The idea to use multiple coffee roasters to supply a cafe or restaurant seems to be a fairly recent development in the coffee world, but it is not as recent as one might think. Places like Kaffe 1668, Third Rail, and Kava are some of the most prominent multi-roaster cafes that have popped up and strongly promote that they are using a variety of vendors.
The reason for using multiple roasters in the past was to use a premium espresso with a recognizable brand like Illy or Lavazza, and buy a cheap cheap cheap brew coffee like Sara Lee or White Coffee to keep costs way down and margins up. This is the “Tony Soprano method” of having the respectable wife upfront, but the comare (sounds like ‘goo-mah’) side-dish or mistress in the back room. If you put Illy on the menu as espresso people just assume all the coffee is at the same level and don’t mind paying $4.00 for a terrible (non-Illy) drip.
Using multiple vendors is no different, but the purpose and philosophy behind the decision is. Today, the use of a multiple roaster is to gain access to the best beans from the best roasters and to curate the selection, as a sommelier selects a refined list of wines- no one buys from a single vineyard. The biggest development is that the cafe owners, managers and baristas knowledge base of coffee has grow so much that they are becoming the experts. They don’t have to rely on the roaster as heavily to guide their coffee selection, train their employees and maintain their equipment.
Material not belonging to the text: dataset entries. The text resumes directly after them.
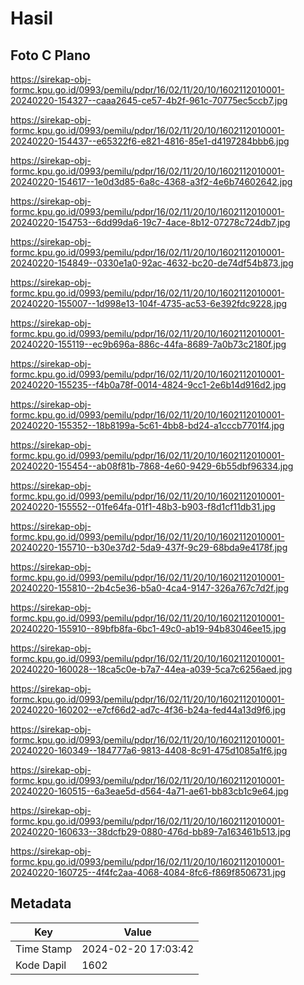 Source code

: # Hasil

## Foto C Plano

https://sirekap-obj-formc.kpu.go.id/0993/pemilu/pdpr/16/02/11/20/10/1602112010001-20240220-154327--caaa2645-ce57-4b2f-961c-70775ec5ccb7.jpg

https://sirekap-obj-formc.kpu.go.id/0993/pemilu/pdpr/16/02/11/20/10/1602112010001-20240220-154437--e65322f6-e821-4816-85e1-d4197284bbb6.jpg

https://sirekap-obj-formc.kpu.go.id/0993/pemilu/pdpr/16/02/11/20/10/1602112010001-20240220-154617--1e0d3d85-6a8c-4368-a3f2-4e6b74602642.jpg

https://sirekap-obj-formc.kpu.go.id/0993/pemilu/pdpr/16/02/11/20/10/1602112010001-20240220-154753--6dd99da6-19c7-4ace-8b12-07278c724db7.jpg

https://sirekap-obj-formc.kpu.go.id/0993/pemilu/pdpr/16/02/11/20/10/1602112010001-20240220-154849--0330e1a0-92ac-4632-bc20-de74df54b873.jpg

https://sirekap-obj-formc.kpu.go.id/0993/pemilu/pdpr/16/02/11/20/10/1602112010001-20240220-155007--1d998e13-104f-4735-ac53-6e392fdc9228.jpg

https://sirekap-obj-formc.kpu.go.id/0993/pemilu/pdpr/16/02/11/20/10/1602112010001-20240220-155119--ec9b696a-886c-44fa-8689-7a0b73c2180f.jpg

https://sirekap-obj-formc.kpu.go.id/0993/pemilu/pdpr/16/02/11/20/10/1602112010001-20240220-155235--f4b0a78f-0014-4824-9cc1-2e6b14d916d2.jpg

https://sirekap-obj-formc.kpu.go.id/0993/pemilu/pdpr/16/02/11/20/10/1602112010001-20240220-155352--18b8199a-5c61-4bb8-bd24-a1cccb7701f4.jpg

https://sirekap-obj-formc.kpu.go.id/0993/pemilu/pdpr/16/02/11/20/10/1602112010001-20240220-155454--ab08f81b-7868-4e60-9429-6b55dbf96334.jpg

https://sirekap-obj-formc.kpu.go.id/0993/pemilu/pdpr/16/02/11/20/10/1602112010001-20240220-155552--01fe64fa-01f1-48b3-b903-f8d1cf11db31.jpg

https://sirekap-obj-formc.kpu.go.id/0993/pemilu/pdpr/16/02/11/20/10/1602112010001-20240220-155710--b30e37d2-5da9-437f-9c29-68bda9e4178f.jpg

https://sirekap-obj-formc.kpu.go.id/0993/pemilu/pdpr/16/02/11/20/10/1602112010001-20240220-155810--2b4c5e36-b5a0-4ca4-9147-326a767c7d2f.jpg

https://sirekap-obj-formc.kpu.go.id/0993/pemilu/pdpr/16/02/11/20/10/1602112010001-20240220-155910--89bfb8fa-6bc1-49c0-ab19-94b83046ee15.jpg

https://sirekap-obj-formc.kpu.go.id/0993/pemilu/pdpr/16/02/11/20/10/1602112010001-20240220-160028--18ca5c0e-b7a7-44ea-a039-5ca7c6256aed.jpg

https://sirekap-obj-formc.kpu.go.id/0993/pemilu/pdpr/16/02/11/20/10/1602112010001-20240220-160202--e7cf66d2-ad7c-4f36-b24a-fed44a13d9f6.jpg

https://sirekap-obj-formc.kpu.go.id/0993/pemilu/pdpr/16/02/11/20/10/1602112010001-20240220-160349--184777a6-9813-4408-8c91-475d1085a1f6.jpg

https://sirekap-obj-formc.kpu.go.id/0993/pemilu/pdpr/16/02/11/20/10/1602112010001-20240220-160515--6a3eae5d-d564-4a71-ae61-bb83cb1c9e64.jpg

https://sirekap-obj-formc.kpu.go.id/0993/pemilu/pdpr/16/02/11/20/10/1602112010001-20240220-160633--38dcfb29-0880-476d-bb89-7a163461b513.jpg

https://sirekap-obj-formc.kpu.go.id/0993/pemilu/pdpr/16/02/11/20/10/1602112010001-20240220-160725--4f4fc2aa-4068-4084-8fc6-f869f8506731.jpg


## Metadata

| Key        | Value               |
| ---------- | ------------------- |
| Time Stamp | 2024-02-20 17:03:42 |
| Kode Dapil | 1602                |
Think Coffee is a small chain of five cafes in Manhattan and they maintain their own training lab and cupping room. They not only work with multiple roasters in their single origin program, but the house drip and espresso for each cafe is provided by two different roasters. I asked Matt Fury, the Director of Coffee for Think, why they choose to work with such a catalogue of roasters and his response was interesting.
“We demand that each of our coffees are from farms that either Think or our roasting partner has a direct relationship with and have visited the farm. Most roasters can’t provide a direct relationship with every coffee they carry. Further, we like to create a culture of coffee community here to keep a constant dialogue between cafe to roaster, farm to cafe and even roaster to roaster on occasion. It is a real democracy of coffee here and we are able to guarantee that our customers are getting the best quality from all over.All of Think’s bags are private labeled with the Think logo and a line siting which company it was roasted by. Think has positioned themselves as the brand that is responsible for the social economic responsibility, bean quality and origin selection of their line up. This is a huge responsibility but one that has paid off with the continuous success of their cafes. This is closer the situation of Bill Henrickson (Bill Paxton’s character) of Big Love; totally committed relationships and all part of the same family, just lots of them. As we learned from this polygamous drama, it is not without its constant complications and larger potential payoffs.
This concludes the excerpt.